* WORK ITEM *
Transcribe exactly the line containing "- <b>IntelliJ IDEA 2021.3</b>" plus every later line in the data.

━━━━━━━━━━

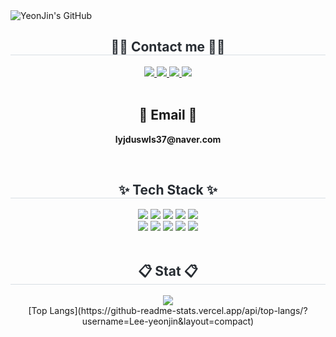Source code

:  <div class="header">
      <img src="https://capsule-render.vercel.app/api?type=transparent&fontColor=F5C0CA&text=YeonJin's%20GitHub%20&height=150&fontSize=60&descAlignY=75&descAlign=60" alt="YeonJin's GitHub">
    </div>
<div align= "center">
    <h2 style="border-bottom: 1px solid #d8dee4; color: #282d33;"> 🧑‍💻 Contact me 🧑‍💻 </h2>
    <div align= "center"> <a href=https://lyjduswls.tistory.com> <img src="https://img.shields.io/badge/Tistory-000000?style=for-the-badge&logo=Tistory&logoColor=white&link=https://lyjduswls.tistory.com"> </a>
         <a href=lyjduswls0307@gmail.com> <img src="https://img.shields.io/badge/Notion-000000?style=for-the-badge&logo=Notion&logoColor=white&link=lyjduswls0307@gmail.com"> </a>
         <a href=https://www.instagram.com/uniuorh_10> <img src="https://img.shields.io/badge/Instagram-E4405F?style=for-the-badge&logo=Instagram&logoColor=white&link=https://www.instagram.com/uniuorh_10"> </a>
         <a href=mailto:lyjduswls0307@gmail.com> <img src="https://img.shields.io/badge/Gmail-EA4335?style=for-the-badge&logo=Gmail&logoColor=white&link=mailto:lyjduswls0307@gmail.com"> </a>
          </div><br>
    <div align= "center">  </div> 
    <h2 align="center">📧 Email 📧</h2>
<p align="center">
  <Strong>lyjduswls37@naver.com</Strong>
</p><br>
<div align= "center">
    <h2 style="border-bottom: 1px solid #d8dee4; color: #282d33;"> ✨ Tech Stack ✨ </h2>
    <div style="margin: 0 auto; text-align: center;" align= "center"> <img src="https://img.shields.io/badge/Python-3776AB?style=for-the-badge&logo=Python&logoColor=white">
          <img src="https://img.shields.io/badge/Flask-000000?style=for-the-badge&logo=Flask&logoColor=white">
          <img src="https://img.shields.io/badge/MySQL-4479A1?style=for-the-badge&logo=MySQL&logoColor=white">
          <img src="https://img.shields.io/badge/C-A8B9CC?style=for-the-badge&logo=C&logoColor=white">
          <img src="https://img.shields.io/badge/Amazon AWS-232F3E?style=for-the-badge&logo=Amazon AWS&logoColor=white">
          <br/><img src="https://img.shields.io/badge/Java-007396?style=for-the-badge&logo=Java&logoColor=white">
          <img src="https://img.shields.io/badge/Spring-6DB33F?style=for-the-badge&logo=Spring&logoColor=white">
          <img src="https://img.shields.io/badge/Spring Boot-6DB33F?style=for-the-badge&logo=Spring Boot&logoColor=white">
          <img src="https://img.shields.io/badge/Git-F05032?style=for-the-badge&logo=Git&logoColor=white">
          <img src="https://img.shields.io/badge/Github-181717?style=for-the-badge&logo=Github&logoColor=white">
          </div>
    </div><br>
<div align= "center">
    <h2 style="border-bottom: 1px solid #d8dee4; color: #282d33;"> 📋 Stat 📋 </h2>
<img src = "https://github-readme-stats.vercel.app/api?username=Lee-yeonjin&show_icons=true&theme=radical">
<br>
<!-- <img src = "https://github-readme-stats.vercel.app/api/top-langs/?username=Lee-yeonjin&layout=compact&theme=dracula"> -->
[Top Langs](https://github-readme-stats.vercel.app/api/top-langs/?username=Lee-yeonjin&layout=compact)
<br>

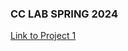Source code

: ### CC LAB SPRING 2024 

[Link to Project 1](https://hanx253.github.io/advancedcclab/Poem/index.html)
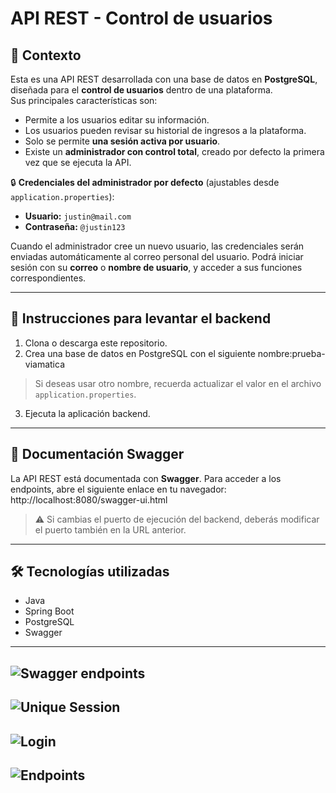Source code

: # API REST - Control de usuarios

## 🧩 Contexto

Esta es una API REST desarrollada con una base de datos en **PostgreSQL**, diseñada para el **control de usuarios** dentro de una plataforma.  
Sus principales características son:

- Permite a los usuarios editar su información.
- Los usuarios pueden revisar su historial de ingresos a la plataforma.
- Solo se permite **una sesión activa por usuario**.
- Existe un **administrador con control total**, creado por defecto la primera vez que se ejecuta la API.

🔒 **Credenciales del administrador por defecto** (ajustables desde `application.properties`):

- **Usuario:** `justin@mail.com`  
- **Contraseña:** `@justin123`

Cuando el administrador cree un nuevo usuario, las credenciales serán enviadas automáticamente al correo personal del usuario. Podrá iniciar sesión con su **correo** o **nombre de usuario**, y acceder a sus funciones correspondientes.

---

## 🚀 Instrucciones para levantar el backend

1. Clona o descarga este repositorio.
2. Crea una base de datos en PostgreSQL con el siguiente nombre:prueba-viamatica
> Si deseas usar otro nombre, recuerda actualizar el valor en el archivo `application.properties`.
3. Ejecuta la aplicación backend.

---

## 📄 Documentación Swagger

La API REST está documentada con **Swagger**. Para acceder a los endpoints, abre el siguiente enlace en tu navegador:
http://localhost:8080/swagger-ui.html
> ⚠️ Si cambias el puerto de ejecución del backend, deberás modificar el puerto también en la URL anterior.

---

## 🛠️ Tecnologías utilizadas

- Java
- Spring Boot
- PostgreSQL
- Swagger

---
![Swagger endpoints](https://uniandeseduec-my.sharepoint.com/:i:/g/personal/justinmg45_uniandes_edu_ec/ESDnl5jWVPVIsocDlfR6LE4BpeCDbrVDMQAD7D95T1rCcw?e=qjwJNE)
---
![Unique Session](https://uniandeseduec-my.sharepoint.com/:i:/g/personal/justinmg45_uniandes_edu_ec/EWdvE4sYv_JIlQDSmkkt9zgBwiJRyHm3dfAJTIYbH8en9Q?e=PZ2Grc)
---
![Login](https://uniandeseduec-my.sharepoint.com/:i:/g/personal/justinmg45_uniandes_edu_ec/ERgXqyJEispPrSC6T7CCtG0B_Q0Al1bQC2_S0xiRloDpdw?e=1MYilg)
---
![Endpoints](https://uniandeseduec-my.sharepoint.com/:i:/g/personal/justinmg45_uniandes_edu_ec/EeSy8gAZL9NBn7KWpXV4kAsB0SjUu2zrH-NnUJBnsiLbCg?e=AXUWCh)
---
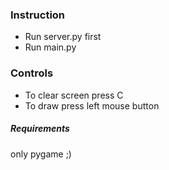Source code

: ### Instruction

- Run server.py first 
- Run main.py 

### Controls
- To clear screen press C
- To draw press left mouse button


##### Requirements

only pygame ;)
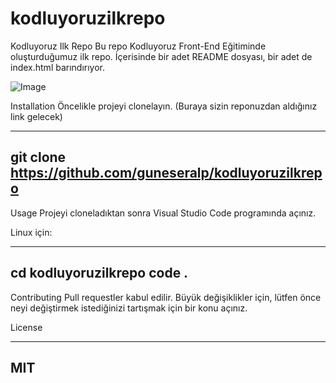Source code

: # kodluyoruzilkrepo
Kodluyoruz Ilk Repo
Bu repo Kodluyoruz Front-End Eğitiminde oluşturduğumuz ilk repo. İçerisinde bir adet README dosyası, bir adet de index.html barındırıyor.

![Image](https://drive.google.com/file/d/1A9XUO03xwaktF7Ns3uwOTjxQFdWCHs0u/view)

Installation
Öncelikle projeyi clonelayın. (Buraya sizin reponuzdan aldığınız link gelecek)

---
git clone https://github.com/guneseralp/kodluyoruzilkrepo
---

Usage
Projeyi cloneladıktan sonra Visual Studio Code programında açınız.

Linux için:

---
cd kodluyoruzilkrepo
code .
---

Contributing
Pull requestler kabul edilir. Büyük değişiklikler için, lütfen önce neyi değiştirmek istediğinizi tartışmak için bir konu açınız.

License

---
MIT
---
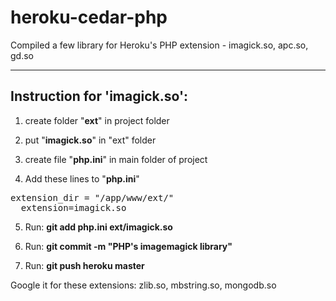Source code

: heroku-cedar-php
================

Compiled a few library for Heroku's PHP extension - imagick.so, apc.so, gd.so

-----------------------------
Instruction for 'imagick.so':
----------------------------

1.  create folder "__ext__" in project folder

2.  put "__imagick.so__" in "ext" folder

3.  create file "__php.ini__" in main folder of project

4.  Add these lines to "__php.ini__" 
<PRE>extension_dir = "/app/www/ext/"
  extension=imagick.so
</PRE>
5.  Run: __git add php.ini ext/imagick.so__

6.  Run: __git commit -m "PHP's imagemagick library"__

7.  Run: __git push heroku master__

Google it for these extensions: zlib.so, mbstring.so, mongodb.so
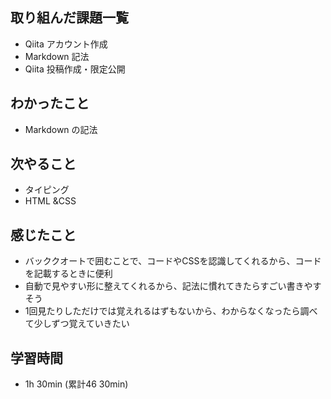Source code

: ## 取り組んだ課題一覧

- Qiita アカウント作成
- Markdown 記法
- Qiita 投稿作成・限定公開


## わかったこと
  * Markdown の記法
  
## 次やること
- タイピング
- HTML &CSS

## 感じたこと
- バッククオートで囲むことで、コードやCSSを認識してくれるから、コードを記載するときに便利
- 自動で見やすい形に整えてくれるから、記法に慣れてきたらすごい書きやすそう
- 1回見たりしただけでは覚えれるはずもないから、わからなくなったら調べて少しずつ覚えていきたい

## 学習時間 
- 1h 30min (累計46 30min)
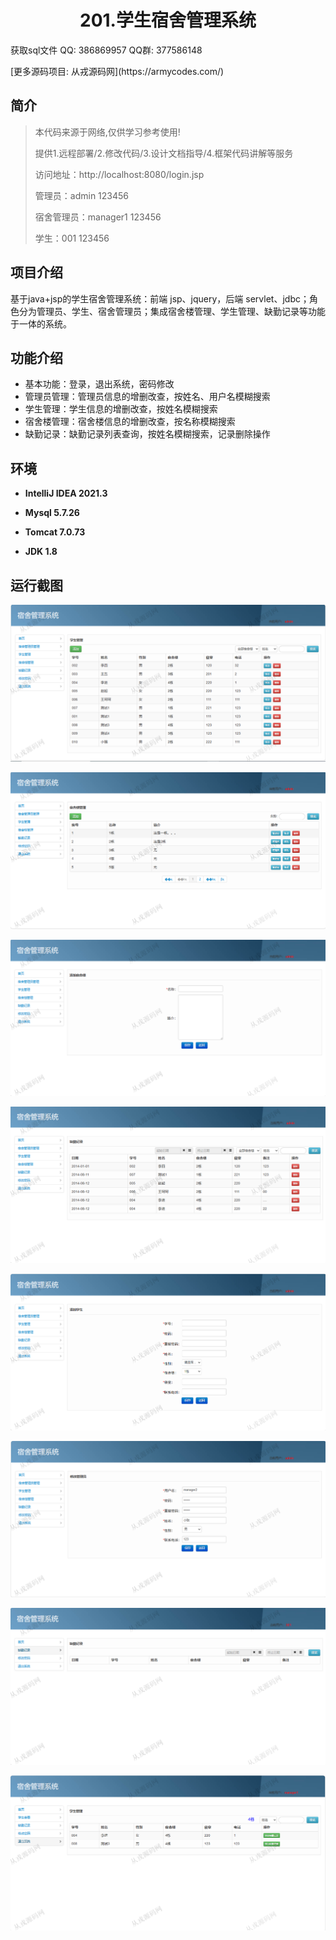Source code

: <p><h1 align="center">201.学生宿舍管理系统</h1></p>

<p> 获取sql文件 QQ: 386869957 QQ群: 377586148 </p>
<p> [更多源码项目: 从戎源码网](https://armycodes.com/) </p>

## 简介

> 本代码来源于网络,仅供学习参考使用!
>
> 提供1.远程部署/2.修改代码/3.设计文档指导/4.框架代码讲解等服务
> 
> 访问地址：http://localhost:8080/login.jsp
> 
> 管理员：admin 123456
> 
> 宿舍管理员：manager1 123456
> 
> 学生：001 123456
>

## 项目介绍
基于java+jsp的学生宿舍管理系统：前端 jsp、jquery，后端 servlet、jdbc；角色分为管理员、学生、宿舍管理员；集成宿舍楼管理、学生管理、缺勤记录等功能于一体的系统。

## 功能介绍

- 基本功能：登录，退出系统，密码修改
- 管理员管理：管理员信息的增删改查，按姓名、用户名模糊搜索
- 学生管理：学生信息的增删改查，按姓名模糊搜索
- 宿舍楼管理：宿舍楼信息的增删改查，按名称模糊搜索
- 缺勤记录：缺勤记录列表查询，按姓名模糊搜索，记录删除操作

## 环境

- <b>IntelliJ IDEA 2021.3</b>

- <b>Mysql 5.7.26</b>

- <b>Tomcat 7.0.73</b>

- <b>JDK 1.8</b>

## 运行截图

![](screenshot/1.png)

![](screenshot/2.png)

![](screenshot/3.png)

![](screenshot/4.png)

![](screenshot/5.png)

![](screenshot/6.png)

![](screenshot/7.png)

![](screenshot/8.png)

━━━━━━━━━━

* EXERCISE RESPONSE *
- <b>IntelliJ IDEA 2021.3</b>

- <b>Mysql 5.7.26</b>

- <b>Tomcat 7.0.73</b>

- <b>JDK 1.8</b>

## 运行截图

![](screenshot/1.png)

![](screenshot/2.png)

![](screenshot/3.png)

![](screenshot/4.png)

![](screenshot/5.png)

![](screenshot/6.png)

![](screenshot/7.png)

![](screenshot/8.png)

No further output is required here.